Broken into five sections — government policies, political issues, economic issues, cultural issues, and legal issues — Dismantling America compares the political rhetoric politicians use to advance their policies on political issues to the realities of the same policies and issues. The book focuses on the Obama administration’s policies; however, Sowell does not simply seize upon the opportunity to criticize the Obama administration, he describes in detail how the administration’s policies have failed the American people, and provides solutions that are basic, common-sense approaches.
Needing Help From Government Help
According to Sowell, more often than not, the government can achieve more good for the American people by doing nothing. Similar sentiments were articulated by Sowell’s hero, President Ronald Reagan, when he said: “The government is not the solution to our problems. The government is the problem.”
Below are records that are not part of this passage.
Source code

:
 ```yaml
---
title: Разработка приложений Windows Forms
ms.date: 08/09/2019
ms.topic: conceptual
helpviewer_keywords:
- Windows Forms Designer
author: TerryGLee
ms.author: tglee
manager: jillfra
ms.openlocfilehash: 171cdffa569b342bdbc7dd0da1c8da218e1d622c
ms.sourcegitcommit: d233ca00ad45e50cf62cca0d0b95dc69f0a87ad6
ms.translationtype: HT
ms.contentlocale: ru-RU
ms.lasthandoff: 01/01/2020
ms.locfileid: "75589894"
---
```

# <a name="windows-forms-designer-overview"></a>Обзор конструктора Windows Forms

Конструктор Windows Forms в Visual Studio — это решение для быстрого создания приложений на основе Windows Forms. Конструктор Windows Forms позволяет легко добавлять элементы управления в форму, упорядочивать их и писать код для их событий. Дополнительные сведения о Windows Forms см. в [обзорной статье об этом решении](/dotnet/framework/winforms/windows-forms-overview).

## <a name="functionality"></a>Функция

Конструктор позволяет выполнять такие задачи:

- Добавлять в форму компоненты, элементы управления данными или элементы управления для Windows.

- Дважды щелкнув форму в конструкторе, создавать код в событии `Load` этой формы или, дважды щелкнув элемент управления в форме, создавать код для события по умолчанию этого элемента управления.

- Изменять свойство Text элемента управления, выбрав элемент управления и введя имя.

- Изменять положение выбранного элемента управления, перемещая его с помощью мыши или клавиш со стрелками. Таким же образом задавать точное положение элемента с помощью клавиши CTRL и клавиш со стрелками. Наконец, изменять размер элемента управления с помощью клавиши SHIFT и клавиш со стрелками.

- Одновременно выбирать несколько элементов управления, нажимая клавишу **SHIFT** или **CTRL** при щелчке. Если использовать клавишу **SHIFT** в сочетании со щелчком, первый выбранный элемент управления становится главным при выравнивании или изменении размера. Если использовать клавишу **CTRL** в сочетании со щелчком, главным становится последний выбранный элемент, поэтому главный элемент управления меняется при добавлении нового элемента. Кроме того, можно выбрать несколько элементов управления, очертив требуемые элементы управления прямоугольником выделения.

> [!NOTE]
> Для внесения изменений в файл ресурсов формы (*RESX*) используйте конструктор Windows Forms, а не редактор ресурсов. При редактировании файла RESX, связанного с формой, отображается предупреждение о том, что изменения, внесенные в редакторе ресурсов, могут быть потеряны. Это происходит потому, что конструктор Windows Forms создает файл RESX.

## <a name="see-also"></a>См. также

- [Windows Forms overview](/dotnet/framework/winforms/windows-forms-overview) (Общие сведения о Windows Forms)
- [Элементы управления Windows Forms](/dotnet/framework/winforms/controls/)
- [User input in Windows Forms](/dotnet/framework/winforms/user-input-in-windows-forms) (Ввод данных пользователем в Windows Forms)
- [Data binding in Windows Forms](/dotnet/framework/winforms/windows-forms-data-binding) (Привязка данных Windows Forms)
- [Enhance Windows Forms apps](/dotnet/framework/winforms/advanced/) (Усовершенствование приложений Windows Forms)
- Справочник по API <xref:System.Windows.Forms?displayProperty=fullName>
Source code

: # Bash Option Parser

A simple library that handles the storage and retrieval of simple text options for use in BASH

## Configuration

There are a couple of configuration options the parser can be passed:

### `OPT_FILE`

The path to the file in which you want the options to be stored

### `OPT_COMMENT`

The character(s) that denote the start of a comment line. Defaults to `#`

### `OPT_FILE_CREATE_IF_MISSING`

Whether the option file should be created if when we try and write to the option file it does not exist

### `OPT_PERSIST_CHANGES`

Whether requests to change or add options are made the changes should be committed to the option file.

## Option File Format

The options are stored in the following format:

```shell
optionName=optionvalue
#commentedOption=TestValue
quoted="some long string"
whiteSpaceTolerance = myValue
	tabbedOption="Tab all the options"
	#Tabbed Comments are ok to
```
Take, for example, the depression of 1920, one of which most Americans are unaware, since it was short-lived and solved without government intervention as the government allowed the free market to work itself out. After all, it always does, and when the free market bounced back from this depression, Americans experienced what became known as the “roaring twenties,” a period of great prosperity.
Now fast forward nearly a decade to the year 1929, when the stock market crashed. Despite the success of Harding’s economic policies, Hoover and Roosevelt believed they knew better, and rather than adopting similar policies, they attempted to end the depression through massive government regulation. Unfortunately, it is well established that the hands-on government policies of the Hoover and Roosevelt administrations helped to prolong the depression for over a decade, until it was finally “rescued” by a bloody war that did not begin for America until the year 1941.
Despite the lessons history has taught, however, the Obama administration continues to follow in the same footsteps of its progressive predecessors.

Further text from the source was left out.